Observations working with AWS EFS (NFS):
- Open/Close and Lock/Unlock:
- Are SLOW compared to Read/Write from a compute node to EFS
- They BOTTLENECK the IOPS throughput on a compute node to EFS
- Improve by distributing IOPS among:
- Multiple EFS file systems
- Multiple compute nodes
Goal: minimize open/close and lock/unlock
Solution:
- Distribute files among shards, assuming #files >> #shards
- Distribute shards among compute nodes, assuming #shards >> #nodes
- Manage locking at shard granularity, rather than files -> Minimize lock/unlock
- Acquire shard lock lazily (from a node's perspective), i.e. upon first "access" to a file in the shard
- Release shard lock eagerly (from a node's perspective), i.e. when the shard redistributes to another node
- Cache files in compute nodes -> Minimize open/close
- Cache file lazily (from a node's perspective), i.e. upon first "access" to a file
- Evict file eagerly (from a node's perspective), i.e. when file's shard redistributes to another node
A file always maps to the same shard, using hash-modulo mapping of file paths to shards. The number of shards is fixed / constant (upfront).
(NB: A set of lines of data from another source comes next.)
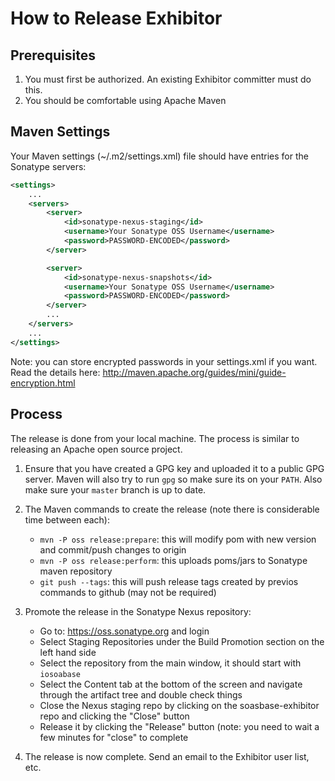 # How to Release Exhibitor

## Prerequisites

1. You must first be authorized. An existing Exhibitor committer must do this.
2. You should be comfortable using Apache Maven

## Maven Settings

Your Maven settings (~/.m2/settings.xml) file should have entries for the Sonatype servers:

```xml
<settings>
    ...
    <servers>
        <server>
            <id>sonatype-nexus-staging</id>
            <username>Your Sonatype OSS Username</username>
            <password>PASSWORD-ENCODED</password>
        </server>

        <server>
            <id>sonatype-nexus-snapshots</id>
            <username>Your Sonatype OSS Username</username>
            <password>PASSWORD-ENCODED</password>
        </server>
        ...
    </servers>
    ...
</settings>
```

Note: you can store encrypted passwords in your settings.xml if you want. Read the details here: <http://maven.apache.org/guides/mini/guide-encryption.html>

## Process

The release is done from your local machine. The process is similar to releasing an Apache open source project.

1. Ensure that you have created  a GPG key and uploaded it to a public GPG server. Maven will also try to run `gpg` so make sure its on your `PATH`. Also make sure your `master` branch is up to date.
2. The Maven commands to create the release (note there is considerable time between each):

    - `mvn -P oss release:prepare`: this will modify pom with new version and commit/push changes to origin
    - `mvn -P oss release:perform`: this uploads poms/jars to Sonatype maven repository
    - `git push --tags`: this will push release tags created by previos commands to github (may not be required)

3. Promote the release in the Sonatype Nexus repository:

    - Go to: <https://oss.sonatype.org> and login
    - Select Staging Repositories under the Build Promotion section on the left hand side
    - Select the repository from the main window, it should start with `iosoabase`
    - Select the Content tab at the bottom of the screen and navigate through the artifact tree and double check things
    - Close the Nexus staging repo by clicking on the soasbase-exhibitor repo and clicking the "Close" button
    - Release it by clicking the "Release" button (note: you need to wait a few minutes for "close" to complete

4. The release is now complete. Send an email to the Exhibitor user list, etc.

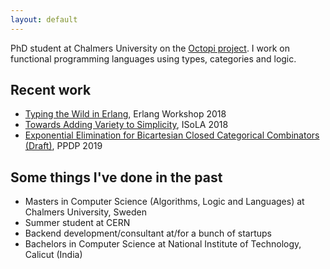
 ```yaml
---
layout: default
---
```


PhD student at Chalmers University on the [Octopi project](https://octopi.chalmers.se/). I work on functional programming languages using types, categories and logic.

## Recent work

* [Typing the Wild in Erlang](ew18.pdf), Erlang Workshop 2018
* [Towards Adding Variety to Simplicity](variety.pdf), ISoLA 2018
* [Exponential Elimination for Bicartesian Closed Categorical Combinators (Draft)](expelim.pdf), PPDP 2019

## Some things I've done in the past
* Masters in Computer Science (Algorithms, Logic and Languages) at Chalmers University, Sweden
* Summer student at CERN
* Backend development/consultant at/for a bunch of startups
* Bachelors in Computer Science at National Institute of Technology, Calicut (India)
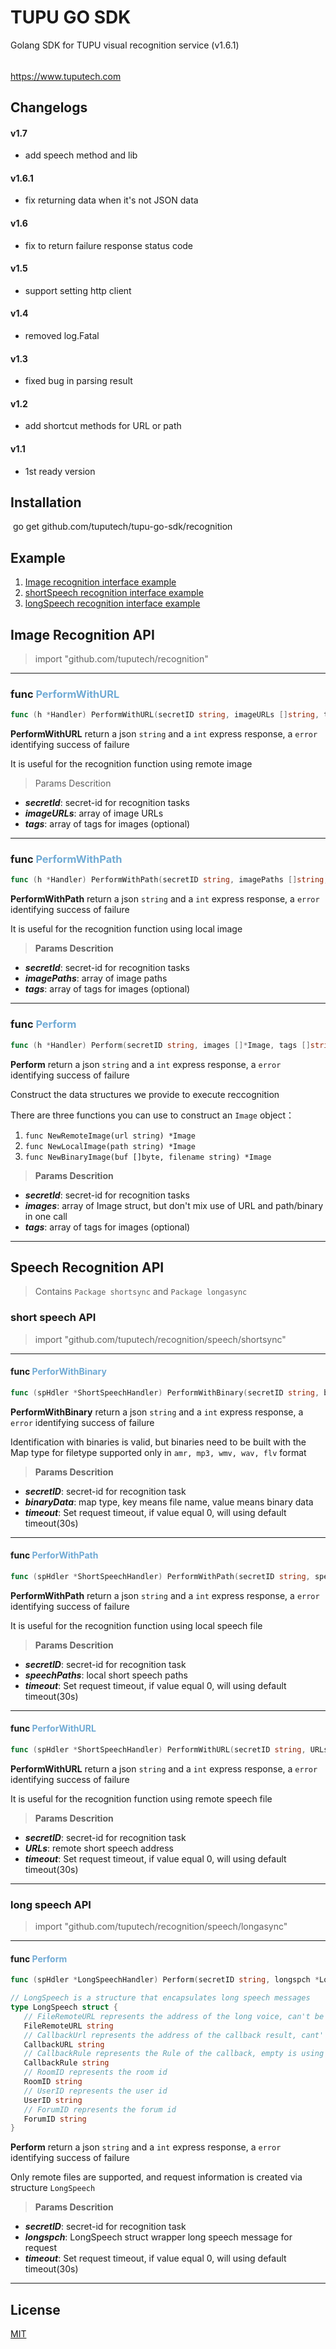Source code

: # TUPU GO SDK

Golang SDK for TUPU visual recognition service (v1.6.1)
######  
<https://www.tuputech.com>

## Changelogs
#### v1.7
- add speech method and lib

#### v1.6.1
- fix returning data when it's not JSON data

#### v1.6
- fix to return failure response status code

#### v1.5
- support setting http client

#### v1.4
- removed log.Fatal

#### v1.3
- fixed bug in parsing result

#### v1.2
- add shortcut methods for URL or path

#### v1.1
- 1st ready version

## Installation

​	go get github.com/tuputech/tupu-go-sdk/recognition

## Example

1. [Image recognition interface example](./example/image.go)  
2. [shortSpeech recognition interface example](./example/short-speech.go)  
3. [longSpeech recognition interface example](./example/long-speech.go)  

## Image Recognition API

> import "github.com/tuputech/recognition"

---

### func <font color=#71ABD5>PerformWithURL</font>

```go  
func (h *Handler) PerformWithURL(secretID string, imageURLs []string, tags []string) (result string, statusCode int, e error)
```
**PerformWithURL** return a json `string` and a `int` express response, a `error` identifying success of failure

It is useful for the recognition function using remote image  

   > Params Descrition

   - ***secretId***: secret-id for recognition tasks
   - ***imageURLs***: array of image URLs
   - ***tags***: array of tags for images (optional)

---

### func <font color=#71ABD5>PerformWithPath</font>
```go  
func (h *Handler) PerformWithPath(secretID string, imagePaths []string, tags []string) (result string, statusCode int, e error)
```
**PerformWithPath** return a json `string` and a `int` express response, a `error` identifying success of failure

It is useful for the recognition function using local image  

> **Params Descrition**  
- ***secretId***: secret-id for recognition tasks
- ***imagePaths***: array of image paths
- ***tags***: array of tags for images (optional)

---

### func <font color=#71ABD5>Perform</font>

```go
func (h *Handler) Perform(secretID string, images []*Image, tags []string) (result string, statusCode int, e error)
```

**Perform** return a json `string` and a `int` express response, a `error` identifying success of failure

Construct the data structures we provide to execute reccognition

There are three functions you can use to construct an `Image` object：

1. `func NewRemoteImage(url string) *Image`
2. `func NewLocalImage(path string) *Image `
3. `func NewBinaryImage(buf []byte, filename string) *Image`

> **Params  Descrition**
- ***secretId***: secret-id for recognition tasks
- ***images***: array of Image struct, but don't mix use of URL and path/binary in one call
- ***tags***: array of tags for images (optional)

---

## Speech Recognition API

> Contains `Package shortsync` and `Package longasync`

### short speech API

> import "github.com/tuputech/recognition/speech/shortsync"

---

#### func <font color=#71ABD5>PerforWithBinary</font>

```go
func (spHdler *ShortSpeechHandler) PerformWithBinary(secretID string, binaryData map[string][]byte, timeout int) (result string, statusCode int, err error)
```

**PerformWithBinary** return a json `string` and a `int` express response, a `error` identifying success of failure

Identification with binaries is valid, but binaries need to be built with the Map type for filetype supported only in `amr, mp3, wmv, wav, flv` format

> **Params  Descrition**

- ***secretID***: secret-id for recognition task
- ***binaryData***: map type, key means file name, value means binary data
- ***timeout***: Set request timeout, if value equal 0, will using default timeout(30s)

---

#### func <font color=#71ABD5>PerforWithPath</font>

```go
func (spHdler *ShortSpeechHandler) PerformWithPath(secretID string, speechPaths []string, timeout int) (result string, statusCode int, err error)
```

**PerformWithPath** return a json `string` and a `int` express response, a `error` identifying success of failure

It is useful for the recognition function using local speech file

> **Params  Descrition**

- ***secretID***: secret-id for recognition task
- ***speechPaths***: local short speech paths
- ***timeout***: Set request timeout, if value equal 0, will using default timeout(30s)

-----

#### func <font color=#71ABD5>PerforWithURL</font>

```go
func (spHdler *ShortSpeechHandler) PerformWithURL(secretID string, URLs []string, timeout int) (result string, statusCode int, err error)
```

**PerformWithURL** return a json `string` and a `int` express response, a `error` identifying success of failure

It is useful for the recognition function using remote speech file 

> **Params  Descrition**

- ***secretID***: secret-id for recognition task
- ***URLs***: remote short speech address
- ***timeout***: Set request timeout, if value equal 0, will using default timeout(30s)

---

### long speech API

> import "github.com/tuputech/recognition/speech/longasync"

---

#### func <font color=#71ABD5>Perform</font>

```go
func (spHdler *LongSpeechHandler) Perform(secretID string, longspch *LongSpeech, timeout int) (result string, statusCode int, err error)
```

 ```go
// LongSpeech is a structure that encapsulates long speech messages
type LongSpeech struct {
	// FileRemoteURL represents the address of the long voice, can't be empty
	FileRemoteURL string 
	// CallbackUrl represents the address of the callback result, cant' be empty
	CallbackURL string 
	// CallbackRule represents the Rule of the callback, empty is using default rule, `all` is callback all result
	CallbackRule string 
	// RoomID represents the room id
	RoomID string 
	// UserID represents the user id
	UserID string 
	// ForumID represents the forum id
	ForumID string
}
 ```

**Perform** return a json `string` and a `int` express response, a `error` identifying success of failure

Only remote files are supported, and request information is created via structure `LongSpeech`

> **Params  Descrition**

- ***secretID***: secret-id for recognition task
- ***longspch***: LongSpeech struct wrapper long speech message for request
- ***timeout***: Set request timeout, if value equal 0, will using default timeout(30s)

---



## License

[MIT](http://www.opensource.org/licenses/mit-license.php)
A shard always maps to a single node, using a consistent-hash ring mapping shard numbers to nodes.
Node membership is gossiped by the SWIMM protocol. No reliance on AWS API limits to lookup nodes. Although membership is eventually consistent, shard locking is strongly consistent (by AWS EFS).
FS API:
- Open(path string) (File, error) // assume create-or-open, read-write access and 0644 mode
- Close(path) error
- Remove(path) error
Modules:
- Memberlist (Hashicorp)
- Ring (consistent-hash)
- Sharder (hashmod, locking)
- Cache (map or LRU?)
- FS
- REST API (Gin?)